Hepatitis C virus (HCV)
infection represents, by far, the major cause of mixed
cryoglobulinemia (MC). The renal disease associated with this pathological condition is now well described. By contrast, renal involvement in patients with MC not associated with HCV has been only poorly described, and few cases have been reported. We analyzed the demographic, clinical, and laboratory features and outcome in patients presenting with renal disease associated with MC not related to HCV
infection. Records of 20 patients with MC and renal disease, with no evidence of HCV by serology and polymerase chain reaction analysis, were retrospectively analyzed. Renal biopsies and extensive searches for
lymphoproliferative disorder were performed in all patients at presentation. MC was related to primary Sjögren Syndrome (pSS) in 9 patients, and to
non-Hodgkin lymphoma in 1 patient, while MC was classified as essential in the remaining 10 cases. Renal involvement was characterized by microscopic
hematuria in all patients, nephrotic range
proteinuria in 75% of patients,
hypertension in 80% of patients, and
renal failure in 85% of patients (mean glomerular filtration rate, 46 mL/min per 1.73 m).

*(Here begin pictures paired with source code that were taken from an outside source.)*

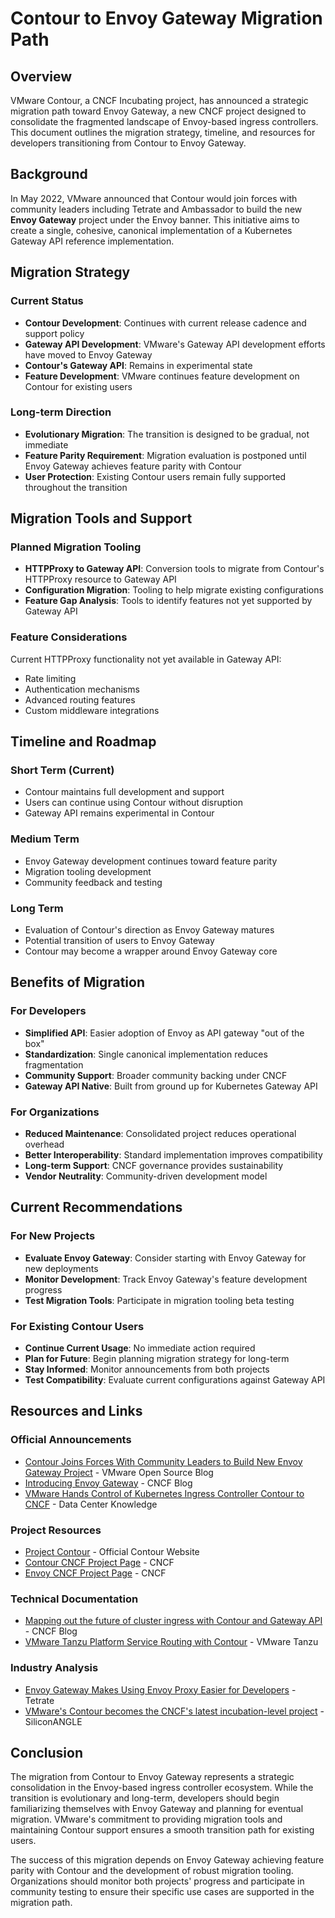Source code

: # Contour to Envoy Gateway Migration Path

## Overview

VMware Contour, a CNCF Incubating project, has announced a strategic migration path toward Envoy Gateway, a new CNCF project designed to consolidate the fragmented landscape of Envoy-based ingress controllers. This document outlines the migration strategy, timeline, and resources for developers transitioning from Contour to Envoy Gateway.

## Background

In May 2022, VMware announced that Contour would join forces with community leaders including Tetrate and Ambassador to build the new **Envoy Gateway** project under the Envoy banner. This initiative aims to create a single, cohesive, canonical implementation of a Kubernetes Gateway API reference implementation.

## Migration Strategy

### Current Status

* **Contour Development**: Continues with current release cadence and support policy
* **Gateway API Development**: VMware's Gateway API development efforts have moved to Envoy Gateway
* **Contour's Gateway API**: Remains in experimental state
* **Feature Development**: VMware continues feature development on Contour for existing users

### Long-term Direction

* **Evolutionary Migration**: The transition is designed to be gradual, not immediate
* **Feature Parity Requirement**: Migration evaluation is postponed until Envoy Gateway achieves feature parity with Contour
* **User Protection**: Existing Contour users remain fully supported throughout the transition

## Migration Tools and Support

### Planned Migration Tooling

* **HTTPProxy to Gateway API**: Conversion tools to migrate from Contour's HTTPProxy resource to Gateway API
* **Configuration Migration**: Tooling to help migrate existing configurations
* **Feature Gap Analysis**: Tools to identify features not yet supported by Gateway API

### Feature Considerations

Current HTTPProxy functionality not yet available in Gateway API:

* Rate limiting
* Authentication mechanisms
* Advanced routing features
* Custom middleware integrations

## Timeline and Roadmap

### Short Term (Current)

* Contour maintains full development and support
* Users can continue using Contour without disruption
* Gateway API remains experimental in Contour

### Medium Term

* Envoy Gateway development continues toward feature parity
* Migration tooling development
* Community feedback and testing

### Long Term

* Evaluation of Contour's direction as Envoy Gateway matures
* Potential transition of users to Envoy Gateway
* Contour may become a wrapper around Envoy Gateway core

## Benefits of Migration

### For Developers

* **Simplified API**: Easier adoption of Envoy as API gateway "out of the box"
* **Standardization**: Single canonical implementation reduces fragmentation
* **Community Support**: Broader community backing under CNCF
* **Gateway API Native**: Built from ground up for Kubernetes Gateway API

### For Organizations

* **Reduced Maintenance**: Consolidated project reduces operational overhead
* **Better Interoperability**: Standard implementation improves compatibility
* **Long-term Support**: CNCF governance provides sustainability
* **Vendor Neutrality**: Community-driven development model

## Current Recommendations

### For New Projects

* **Evaluate Envoy Gateway**: Consider starting with Envoy Gateway for new deployments
* **Monitor Development**: Track Envoy Gateway's feature development progress
* **Test Migration Tools**: Participate in migration tooling beta testing

### For Existing Contour Users

* **Continue Current Usage**: No immediate action required
* **Plan for Future**: Begin planning migration strategy for long-term
* **Stay Informed**: Monitor announcements from both projects
* **Test Compatibility**: Evaluate current configurations against Gateway API

## Resources and Links

### Official Announcements

* [Contour Joins Forces With Community Leaders to Build New Envoy Gateway Project](https://blogs.vmware.com/opensource/2022/05/16/contour-and-community-build-new-envoy-gateway/) - VMware Open Source Blog
* [Introducing Envoy Gateway](https://www.cncf.io/blog/2022/05/16/introducing-envoy-gateway/) - CNCF Blog
* [VMware Hands Control of Kubernetes Ingress Controller Contour to CNCF](https://www.datacenterknowledge.com/vmware/vmware-hands-control-kubernetes-ingress-project-contour-over-cncf) - Data Center Knowledge

### Project Resources

* [Project Contour](https://projectcontour.io/) - Official Contour Website
* [Contour CNCF Project Page](https://www.cncf.io/projects/contour/) - CNCF
* [Envoy CNCF Project Page](https://www.cncf.io/projects/envoy/) - CNCF

### Technical Documentation

* [Mapping out the future of cluster ingress with Contour and Gateway API](https://www.cncf.io/blog/2021/04/27/mapping-out-the-future-of-cluster-ingress-with-contour-and-gateway-api/) - CNCF Blog
* [VMware Tanzu Platform Service Routing with Contour](https://tanzu.vmware.com/developer/guides/service-routing-contour-refarch/) - VMware Tanzu

### Industry Analysis

* [Envoy Gateway Makes Using Envoy Proxy Easier for Developers](https://tetrate.io/press/steering-committee-commits-to-envoy-gateway) - Tetrate
* [VMware's Contour becomes the CNCF's latest incubation-level project](https://siliconangle.com/2020/07/07/vmwares-contour-becomes-cncfs-latest-incubation-level-project/) - SiliconANGLE

## Conclusion

The migration from Contour to Envoy Gateway represents a strategic consolidation in the Envoy-based ingress controller ecosystem. While the transition is evolutionary and long-term, developers should begin familiarizing themselves with Envoy Gateway and planning for eventual migration. VMware's commitment to providing migration tools and maintaining Contour support ensures a smooth transition path for existing users.

The success of this migration depends on Envoy Gateway achieving feature parity with Contour and the development of robust migration tooling. Organizations should monitor both projects' progress and participate in community testing to ensure their specific use cases are supported in the migration path.
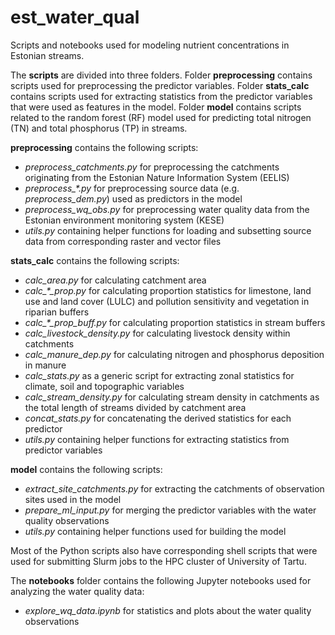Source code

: # est_water_qual

Scripts and notebooks used for modeling nutrient concentrations in Estonian streams.

The **scripts** are divided into three folders. Folder **preprocessing** contains scripts used for preprocessing the predictor variables. Folder **stats_calc** contains scripts used for extracting statistics from the predictor variables that were used as features in the model. Folder **model** contains scripts related to the random forest (RF) model used for predicting total nitrogen (TN) and total phosphorus (TP) in streams.

**preprocessing** contains the following scripts:
* *preprocess_catchments.py* for preprocessing the catchments originating from the Estonian Nature Information System (EELIS)
* *preprocess_\*.py* for preprocessing source data (e.g. *preprocess_dem.py*) used as predictors in the model
* *preprocess_wq_obs.py* for preprocessing water quality data from the Estonian environment monitoring system (KESE)
* *utils.py* containing helper functions for loading and subsetting source data from corresponding raster and vector files

**stats_calc** contains the following scripts:
* *calc_area.py* for calculating catchment area
* *calc_\*_prop.py* for calculating proportion statistics for limestone, land use and land cover (LULC) and pollution sensitivity and vegetation in riparian buffers
* *calc_\*_prop_buff.py* for calculating proportion statistics in stream buffers
* *calc_livestock_density.py* for calculating livestock density within catchments
* *calc_manure_dep.py* for calculating nitrogen and phosphorus deposition in manure
* *calc_stats.py* as a generic script for extracting zonal statistics for climate, soil and topographic variables
* *calc_stream_density.py* for calculating stream density in catchments as the total length of streams divided by catchment area
* *concat_stats.py* for concatenating the derived statistics for each predictor
* *utils.py* containing helper functions for extracting statistics from predictor variables

**model** contains the following scripts:
* *extract_site_catchments.py* for extracting the catchments of observation sites used in the model
* *prepare_ml_input.py* for merging the predictor variables with the water quality observations
* *utils.py* containing helper functions used for building the model

Most of the Python scripts also have corresponding shell scripts that were used for submitting Slurm jobs to the HPC cluster of University of Tartu.

The **notebooks** folder contains the following Jupyter notebooks used for analyzing the water quality data:
* *explore_wq_data.ipynb* for statistics and plots about the water quality observations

Membranoproliferative glomerulonephritis with subendothelial deposits was observed in all kidney specimens. Skin
vasculitis was the main extrarenal manifestation. In all patients,
cryoglobulinemia was classified as type II MC, characterized by monoclonal IgMkappa and polyclonal
IgG. Most patients (17/20) were treated with
steroids or
immunosuppressive agents, or both. Initial renal remission was observed in 94% of patients. However, renal relapse occurred in most patients, with 10% reaching
end-stage renal disease. Three patients with essential MC developed
B-cell lymphoma 36-48 months after the diagnosis of MC. Unexpectedly,
B-cell lymphoma induced by
Epstein-Barr virus infection occurred in only 1 of the 9 pSS patients. Forty percent of patients died as a result of extrarenal causes.Renal disease associated with MC unrelated to HCV is characterized by the high prevalence of pSS (45%), the finding of CD20+ B-lymphocyte nodular infiltrates in the kidney interstitium, and a high incidence of overt
B-cell lymphoma during follow-up. These findings emphasize the need for repetitive clinical evaluation in those patients.